In 2015 Statton and Wilson were invited to participate in the Geneng Street Art Project in Yogyakarta Indonesia, organized by Ruang Kelas SD. The theme of the project was "Gemah Ripah Loh Jinawi," which translates to a critique of the unprecedented levels of development and displacement, impacting farmers and the natural resources in the areas surrounding the city of Yogyakarta. Wilson and Statton were two of the 30+ artists to paint murals on the facades of the homes in the farming community of Sewon.

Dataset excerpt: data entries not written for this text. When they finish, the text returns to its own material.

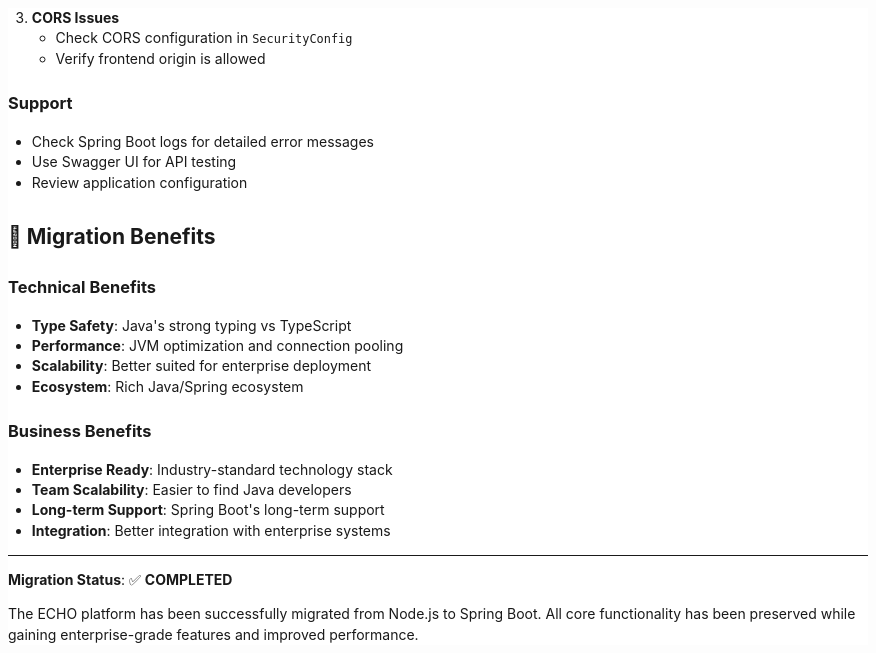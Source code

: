 3. **CORS Issues**
   - Check CORS configuration in `SecurityConfig`
   - Verify frontend origin is allowed

### Support
- Check Spring Boot logs for detailed error messages
- Use Swagger UI for API testing
- Review application configuration

## 🎉 Migration Benefits

### Technical Benefits
- **Type Safety**: Java's strong typing vs TypeScript
- **Performance**: JVM optimization and connection pooling
- **Scalability**: Better suited for enterprise deployment
- **Ecosystem**: Rich Java/Spring ecosystem

### Business Benefits
- **Enterprise Ready**: Industry-standard technology stack
- **Team Scalability**: Easier to find Java developers
- **Long-term Support**: Spring Boot's long-term support
- **Integration**: Better integration with enterprise systems

---

**Migration Status**: ✅ **COMPLETED**

The ECHO platform has been successfully migrated from Node.js to Spring Boot. All core functionality has been preserved while gaining enterprise-grade features and improved performance.
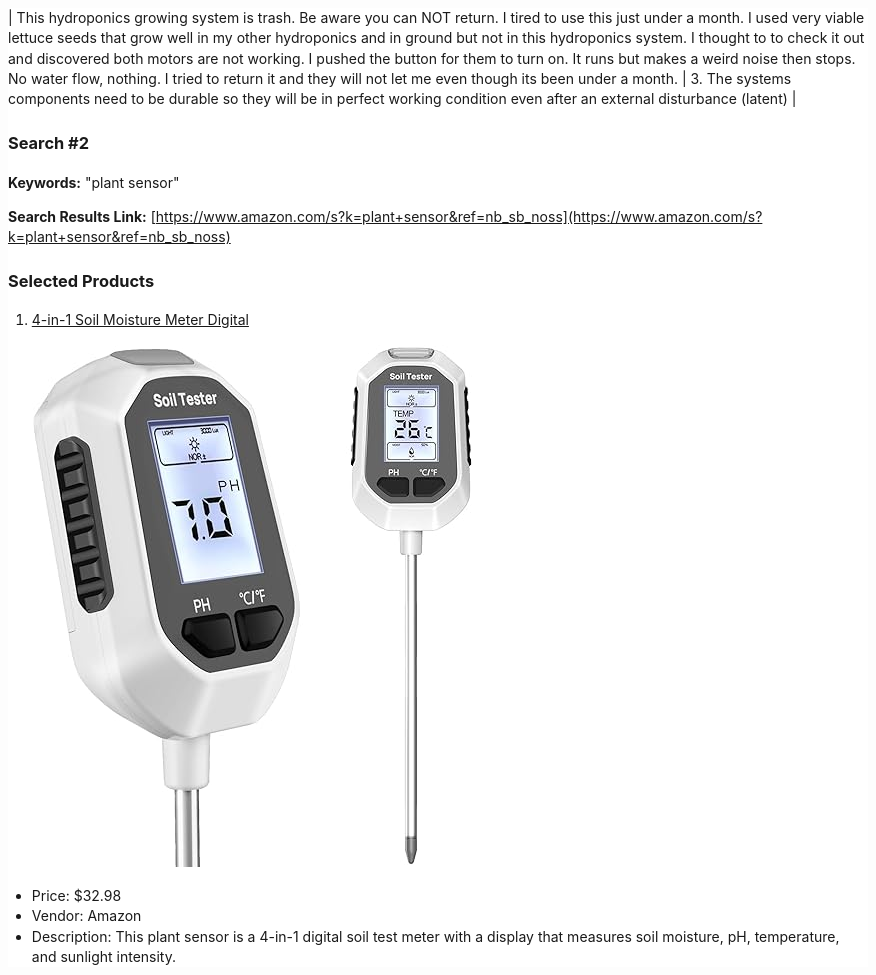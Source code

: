 | This hydroponics growing system is trash. Be aware you can NOT return. I tired to use this just under a month. I used very viable lettuce seeds that grow well in my other hydroponics and in ground but not in this hydroponics system. I thought to to check it out and discovered both motors are not working. I pushed the button for them to turn on. It runs but makes a weird noise then stops. No water flow, nothing. I tried to return it and they will not let me even though its been under a month. | 3. The systems components need to be durable so they will be in perfect working condition even after an external disturbance (latent) |

### Search #2

**Keywords:** "plant sensor"

**Search Results Link:** [https://www.amazon.com/s?k=plant+sensor&ref=nb_sb_noss](https://www.amazon.com/s?k=plant+sensor&ref=nb_sb_noss)


### Selected Products

1. [4-in-1 Soil Moisture Meter Digital](https://www.amazon.com/Moisture-Temperature-Intensity-Backlight-Gardening/dp/B0DF4TB93J/ref=sr_1_6?dib=eyJ2IjoiMSJ9.N4QdmrOssJrgIWZACcv9MWtC2midTm6U0im0zMMuE-4ffJ3u8YK0i62RGB6SMLglrkS3hlkeCY7gubrw-AZ6_rSlrYMX_eAOTnd5sw2bSNiCpeqzJgv7gNK_4TtPIvdlgNt3LZSd8-S2NC7HLzs_0Fr71im7MH_C7MErKBH16xFzxyFJCiU6PKmhmc4WDe4mZgnp-gv7XqYt8n_Gd1AwQIKLYZqgQxHViv6WWYeuIbCbm9WNHhq8Zk6Kzoyiz1lhSbuFqX9w_vd5DY40HH40tWhMA1qq9_2OFJCGzjVADUo.28z_kVZvqhalNISjmVALK1XU6Whc6kP4pwTLYycL1FU&dib_tag=se&keywords=plant+sensor&qid=1757992357&sr=8-6)

![4 In One Plant Sensor](4_in_1_plant_sensor.jpg)

- Price: $32.98
- Vendor: Amazon
- Description: This plant sensor is a 4-in-1 digital soil test meter with a display that measures soil moisture, pH, temperature, and sunlight intensity.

Statton and Wilson launched the public project Better Homes & Gardens Today in fall 2014, creating a limited edition of 300 pairs of hand-painted signs with the word “Home” in different languages accompanied by a flower. Statton and Wilson state the project's goals to: “1) Heighten awareness [sic] 'home' and the realities of homelessness; 2) Cultivate a dialog within communities and amongst disparate groups – especially with those in the tech sector who are having a significant impact on housing instability in the Bay Area - about the funding and policy change that is needed to help end homelessness; and 3) To raise money to benefit the Gubbio Project, the Coalition on Homelessness, San Francisco, and At The Crossroads, organizations working to address homelessness in San Francisco.” "Better Homes & Gardens Today" was included in the exhibition "Street Messages" at Lazarides Gallery in London as part of the launch of the book "Street Messages, edited by Nicholas Ganz.

In 2022, scholar and activist Dr. Steven Thrasher dedicated his book The Viral Underclass: The Human Toll When Inequality and Disease Collide to Statton, Syed Ali, Eli Pollard, Tanya McKinnon, and Matt Mager.